◆ TASK STATEMENT ◆
Two lines below mark the span: the one containing "4. Best practice: Ensure" and the one containing "### Prefer Custom". Set down both, plus every line between, exactly as they stand, and nothing else.

(Stored data entries)
■ ■ ■ ■

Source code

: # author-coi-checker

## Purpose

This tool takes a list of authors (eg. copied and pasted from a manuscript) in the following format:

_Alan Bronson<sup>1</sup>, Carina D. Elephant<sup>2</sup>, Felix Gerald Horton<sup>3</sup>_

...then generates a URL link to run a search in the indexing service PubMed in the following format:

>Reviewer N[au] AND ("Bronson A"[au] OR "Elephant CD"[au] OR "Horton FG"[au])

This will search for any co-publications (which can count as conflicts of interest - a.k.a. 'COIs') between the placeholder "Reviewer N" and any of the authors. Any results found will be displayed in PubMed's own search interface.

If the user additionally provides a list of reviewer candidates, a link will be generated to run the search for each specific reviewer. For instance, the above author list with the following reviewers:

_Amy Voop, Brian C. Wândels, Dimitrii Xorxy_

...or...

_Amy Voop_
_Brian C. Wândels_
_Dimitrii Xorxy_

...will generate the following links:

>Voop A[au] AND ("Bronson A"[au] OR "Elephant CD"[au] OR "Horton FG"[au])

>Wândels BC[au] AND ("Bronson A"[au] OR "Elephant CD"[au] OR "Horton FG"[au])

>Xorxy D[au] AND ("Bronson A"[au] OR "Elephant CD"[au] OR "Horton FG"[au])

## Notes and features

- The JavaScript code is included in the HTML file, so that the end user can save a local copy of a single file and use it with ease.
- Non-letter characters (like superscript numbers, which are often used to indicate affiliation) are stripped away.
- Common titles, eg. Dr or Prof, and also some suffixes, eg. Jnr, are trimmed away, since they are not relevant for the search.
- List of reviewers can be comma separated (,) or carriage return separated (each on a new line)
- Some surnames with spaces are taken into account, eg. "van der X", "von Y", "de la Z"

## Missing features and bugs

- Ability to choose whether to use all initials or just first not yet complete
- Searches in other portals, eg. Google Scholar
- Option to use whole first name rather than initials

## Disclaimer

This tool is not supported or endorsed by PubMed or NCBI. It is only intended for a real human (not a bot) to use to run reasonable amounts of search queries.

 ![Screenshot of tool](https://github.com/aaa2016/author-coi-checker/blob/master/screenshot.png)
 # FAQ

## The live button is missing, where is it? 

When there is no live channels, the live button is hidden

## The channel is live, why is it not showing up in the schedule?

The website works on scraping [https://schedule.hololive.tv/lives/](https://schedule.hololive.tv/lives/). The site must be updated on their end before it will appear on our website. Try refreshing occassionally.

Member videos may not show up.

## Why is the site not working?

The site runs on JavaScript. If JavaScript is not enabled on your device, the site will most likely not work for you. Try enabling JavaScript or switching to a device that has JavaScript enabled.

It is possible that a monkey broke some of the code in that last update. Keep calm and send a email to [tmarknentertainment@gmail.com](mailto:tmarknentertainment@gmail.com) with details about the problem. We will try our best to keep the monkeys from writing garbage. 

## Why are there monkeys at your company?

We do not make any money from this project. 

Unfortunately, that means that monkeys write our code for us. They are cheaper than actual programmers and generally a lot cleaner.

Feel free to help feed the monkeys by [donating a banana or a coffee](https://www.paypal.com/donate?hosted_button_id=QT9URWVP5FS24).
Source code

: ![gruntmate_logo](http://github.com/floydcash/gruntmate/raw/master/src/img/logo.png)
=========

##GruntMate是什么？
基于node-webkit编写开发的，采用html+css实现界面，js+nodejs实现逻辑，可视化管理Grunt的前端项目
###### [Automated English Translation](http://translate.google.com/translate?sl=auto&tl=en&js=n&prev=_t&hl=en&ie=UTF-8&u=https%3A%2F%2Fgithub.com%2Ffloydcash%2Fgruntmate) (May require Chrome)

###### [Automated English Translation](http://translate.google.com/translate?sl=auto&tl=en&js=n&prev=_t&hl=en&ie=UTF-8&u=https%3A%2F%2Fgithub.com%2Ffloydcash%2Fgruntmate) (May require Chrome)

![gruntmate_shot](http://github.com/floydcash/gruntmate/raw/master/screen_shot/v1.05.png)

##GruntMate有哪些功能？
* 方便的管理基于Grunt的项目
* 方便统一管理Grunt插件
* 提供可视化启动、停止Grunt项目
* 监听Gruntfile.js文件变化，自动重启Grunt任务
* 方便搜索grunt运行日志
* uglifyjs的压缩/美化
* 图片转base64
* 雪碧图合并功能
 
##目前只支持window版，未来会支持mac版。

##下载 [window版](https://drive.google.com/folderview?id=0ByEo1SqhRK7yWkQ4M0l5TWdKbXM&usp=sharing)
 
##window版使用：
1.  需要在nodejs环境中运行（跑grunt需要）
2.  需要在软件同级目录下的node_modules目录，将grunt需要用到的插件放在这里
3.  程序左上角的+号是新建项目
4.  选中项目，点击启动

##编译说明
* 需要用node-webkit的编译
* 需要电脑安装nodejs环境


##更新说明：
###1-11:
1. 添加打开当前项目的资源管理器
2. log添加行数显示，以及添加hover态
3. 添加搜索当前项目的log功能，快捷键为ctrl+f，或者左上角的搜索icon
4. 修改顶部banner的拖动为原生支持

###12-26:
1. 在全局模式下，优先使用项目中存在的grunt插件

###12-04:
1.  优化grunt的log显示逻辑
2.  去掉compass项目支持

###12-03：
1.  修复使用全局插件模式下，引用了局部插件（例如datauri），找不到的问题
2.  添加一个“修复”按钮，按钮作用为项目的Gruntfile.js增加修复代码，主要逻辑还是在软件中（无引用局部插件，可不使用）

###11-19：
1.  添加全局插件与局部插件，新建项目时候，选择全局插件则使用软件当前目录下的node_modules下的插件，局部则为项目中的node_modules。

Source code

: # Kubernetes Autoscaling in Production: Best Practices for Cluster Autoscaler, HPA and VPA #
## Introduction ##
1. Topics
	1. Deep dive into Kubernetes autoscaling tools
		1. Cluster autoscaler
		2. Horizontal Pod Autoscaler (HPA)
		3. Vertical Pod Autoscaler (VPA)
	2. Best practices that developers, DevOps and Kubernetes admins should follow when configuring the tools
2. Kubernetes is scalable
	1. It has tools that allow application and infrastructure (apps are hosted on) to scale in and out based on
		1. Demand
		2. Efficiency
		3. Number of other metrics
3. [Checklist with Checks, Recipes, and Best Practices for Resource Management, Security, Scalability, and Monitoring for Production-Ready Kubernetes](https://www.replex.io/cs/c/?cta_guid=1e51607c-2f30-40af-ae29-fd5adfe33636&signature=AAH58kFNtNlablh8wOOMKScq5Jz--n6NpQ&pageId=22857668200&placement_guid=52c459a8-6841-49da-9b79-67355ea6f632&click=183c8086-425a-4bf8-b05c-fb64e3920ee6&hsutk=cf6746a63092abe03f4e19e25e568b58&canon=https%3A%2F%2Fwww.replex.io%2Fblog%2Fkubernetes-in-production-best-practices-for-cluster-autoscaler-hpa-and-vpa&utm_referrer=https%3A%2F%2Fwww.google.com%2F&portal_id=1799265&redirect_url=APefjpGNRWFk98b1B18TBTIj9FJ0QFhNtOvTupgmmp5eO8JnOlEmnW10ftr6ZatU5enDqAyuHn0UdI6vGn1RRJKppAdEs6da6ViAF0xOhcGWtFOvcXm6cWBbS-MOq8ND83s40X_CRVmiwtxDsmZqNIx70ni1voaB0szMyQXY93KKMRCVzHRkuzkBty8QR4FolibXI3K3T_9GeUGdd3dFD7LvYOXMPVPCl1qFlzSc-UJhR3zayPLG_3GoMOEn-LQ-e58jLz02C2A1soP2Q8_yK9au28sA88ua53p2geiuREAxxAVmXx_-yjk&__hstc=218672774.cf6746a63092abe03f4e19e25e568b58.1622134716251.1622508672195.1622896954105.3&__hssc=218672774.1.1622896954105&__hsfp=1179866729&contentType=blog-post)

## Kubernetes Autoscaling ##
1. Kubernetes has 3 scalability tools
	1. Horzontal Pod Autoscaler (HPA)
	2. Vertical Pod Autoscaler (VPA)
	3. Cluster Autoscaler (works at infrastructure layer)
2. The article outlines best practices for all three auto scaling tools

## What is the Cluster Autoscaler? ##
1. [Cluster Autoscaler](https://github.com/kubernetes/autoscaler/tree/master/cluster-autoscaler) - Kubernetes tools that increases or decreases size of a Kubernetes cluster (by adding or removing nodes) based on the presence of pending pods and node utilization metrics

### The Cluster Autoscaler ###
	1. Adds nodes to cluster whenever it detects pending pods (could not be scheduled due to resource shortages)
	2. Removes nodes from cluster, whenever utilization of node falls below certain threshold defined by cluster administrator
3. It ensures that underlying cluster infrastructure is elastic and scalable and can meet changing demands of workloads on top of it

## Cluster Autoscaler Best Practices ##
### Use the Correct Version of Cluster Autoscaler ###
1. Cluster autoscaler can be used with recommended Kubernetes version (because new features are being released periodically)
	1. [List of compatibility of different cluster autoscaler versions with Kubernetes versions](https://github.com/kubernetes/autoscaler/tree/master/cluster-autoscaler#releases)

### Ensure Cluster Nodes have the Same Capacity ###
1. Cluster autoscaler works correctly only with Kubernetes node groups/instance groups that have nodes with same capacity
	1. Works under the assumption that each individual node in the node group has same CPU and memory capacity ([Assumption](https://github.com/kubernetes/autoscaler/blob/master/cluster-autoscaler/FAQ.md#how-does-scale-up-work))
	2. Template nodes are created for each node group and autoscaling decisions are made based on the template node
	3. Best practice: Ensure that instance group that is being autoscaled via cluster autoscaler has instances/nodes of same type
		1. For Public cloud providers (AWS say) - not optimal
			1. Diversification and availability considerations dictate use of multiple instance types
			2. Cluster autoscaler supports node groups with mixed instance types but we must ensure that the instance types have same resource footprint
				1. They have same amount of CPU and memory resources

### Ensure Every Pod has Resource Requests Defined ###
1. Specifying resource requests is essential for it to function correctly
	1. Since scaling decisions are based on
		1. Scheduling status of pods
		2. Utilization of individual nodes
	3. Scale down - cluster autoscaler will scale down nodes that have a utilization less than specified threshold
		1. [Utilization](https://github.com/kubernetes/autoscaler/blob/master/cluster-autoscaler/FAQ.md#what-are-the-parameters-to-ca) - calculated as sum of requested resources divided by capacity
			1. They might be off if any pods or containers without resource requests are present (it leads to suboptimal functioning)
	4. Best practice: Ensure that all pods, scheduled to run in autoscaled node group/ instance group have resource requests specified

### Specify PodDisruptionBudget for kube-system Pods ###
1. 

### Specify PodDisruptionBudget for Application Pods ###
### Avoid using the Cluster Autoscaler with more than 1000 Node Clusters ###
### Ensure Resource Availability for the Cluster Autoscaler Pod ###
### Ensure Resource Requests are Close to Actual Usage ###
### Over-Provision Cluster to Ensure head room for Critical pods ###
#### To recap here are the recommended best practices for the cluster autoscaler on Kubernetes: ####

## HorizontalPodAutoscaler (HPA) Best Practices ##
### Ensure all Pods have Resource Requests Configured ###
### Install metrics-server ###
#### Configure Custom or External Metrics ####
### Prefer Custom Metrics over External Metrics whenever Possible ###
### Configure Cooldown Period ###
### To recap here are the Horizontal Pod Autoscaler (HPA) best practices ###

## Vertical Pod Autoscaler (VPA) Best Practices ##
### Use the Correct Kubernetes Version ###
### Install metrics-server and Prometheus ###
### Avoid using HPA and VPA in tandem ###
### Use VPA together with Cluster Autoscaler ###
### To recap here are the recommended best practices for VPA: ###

■ ■ ■ ■

◆ RESULT ◆
	4. Best practice: Ensure that all pods, scheduled to run in autoscaled node group/ instance group have resource requests specified

### Specify PodDisruptionBudget for kube-system Pods ###
1. 

### Specify PodDisruptionBudget for Application Pods ###
### Avoid using the Cluster Autoscaler with more than 1000 Node Clusters ###
### Ensure Resource Availability for the Cluster Autoscaler Pod ###
### Ensure Resource Requests are Close to Actual Usage ###
### Over-Provision Cluster to Ensure head room for Critical pods ###
#### To recap here are the recommended best practices for the cluster autoscaler on Kubernetes: ####

## HorizontalPodAutoscaler (HPA) Best Practices ##
### Ensure all Pods have Resource Requests Configured ###
### Install metrics-server ###
#### Configure Custom or External Metrics ####
### Prefer Custom Metrics over External Metrics whenever Possible ###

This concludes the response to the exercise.